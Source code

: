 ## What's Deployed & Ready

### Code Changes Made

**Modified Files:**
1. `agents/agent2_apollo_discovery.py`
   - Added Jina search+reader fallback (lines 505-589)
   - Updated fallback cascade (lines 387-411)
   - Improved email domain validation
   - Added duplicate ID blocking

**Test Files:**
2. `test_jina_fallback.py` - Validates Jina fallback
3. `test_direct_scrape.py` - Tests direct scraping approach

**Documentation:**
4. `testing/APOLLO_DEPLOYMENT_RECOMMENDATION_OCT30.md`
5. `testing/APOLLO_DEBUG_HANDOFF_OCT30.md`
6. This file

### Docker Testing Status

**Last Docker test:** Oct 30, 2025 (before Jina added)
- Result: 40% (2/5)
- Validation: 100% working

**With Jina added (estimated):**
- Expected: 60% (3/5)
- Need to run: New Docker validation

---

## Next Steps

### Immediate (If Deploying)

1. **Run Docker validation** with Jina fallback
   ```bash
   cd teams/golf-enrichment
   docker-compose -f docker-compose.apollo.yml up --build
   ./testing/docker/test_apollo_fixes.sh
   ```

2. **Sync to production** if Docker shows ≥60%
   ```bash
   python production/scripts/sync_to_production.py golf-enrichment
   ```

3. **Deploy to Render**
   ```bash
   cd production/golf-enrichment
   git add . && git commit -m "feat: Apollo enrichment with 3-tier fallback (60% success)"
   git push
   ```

#### What you have to do
Write each record above out again exactly as it reads.

#### Completed exercise
Source code

: ## What's Deployed & Ready

### Code Changes Made

**Modified Files:**
1. `agents/agent2_apollo_discovery.py`
   - Added Jina search+reader fallback (lines 505-589)
   - Updated fallback cascade (lines 387-411)
   - Improved email domain validation
   - Added duplicate ID blocking

**Test Files:**
2. `test_jina_fallback.py` - Validates Jina fallback
3. `test_direct_scrape.py` - Tests direct scraping approach

**Documentation:**
4. `testing/APOLLO_DEPLOYMENT_RECOMMENDATION_OCT30.md`
5. `testing/APOLLO_DEBUG_HANDOFF_OCT30.md`
6. This file

### Docker Testing Status

**Last Docker test:** Oct 30, 2025 (before Jina added)
- Result: 40% (2/5)
- Validation: 100% working

**With Jina added (estimated):**
- Expected: 60% (3/5)
- Need to run: New Docker validation

---

## Next Steps

### Immediate (If Deploying)

1. **Run Docker validation** with Jina fallback
   ```bash
   cd teams/golf-enrichment
   docker-compose -f docker-compose.apollo.yml up --build
   ./testing/docker/test_apollo_fixes.sh
   ```

2. **Sync to production** if Docker shows ≥60%
   ```bash
   python production/scripts/sync_to_production.py golf-enrichment
   ```

3. **Deploy to Render**
   ```bash
   cd production/golf-enrichment
   git add . && git commit -m "feat: Apollo enrichment with 3-tier fallback (60% success)"
   git push
   ```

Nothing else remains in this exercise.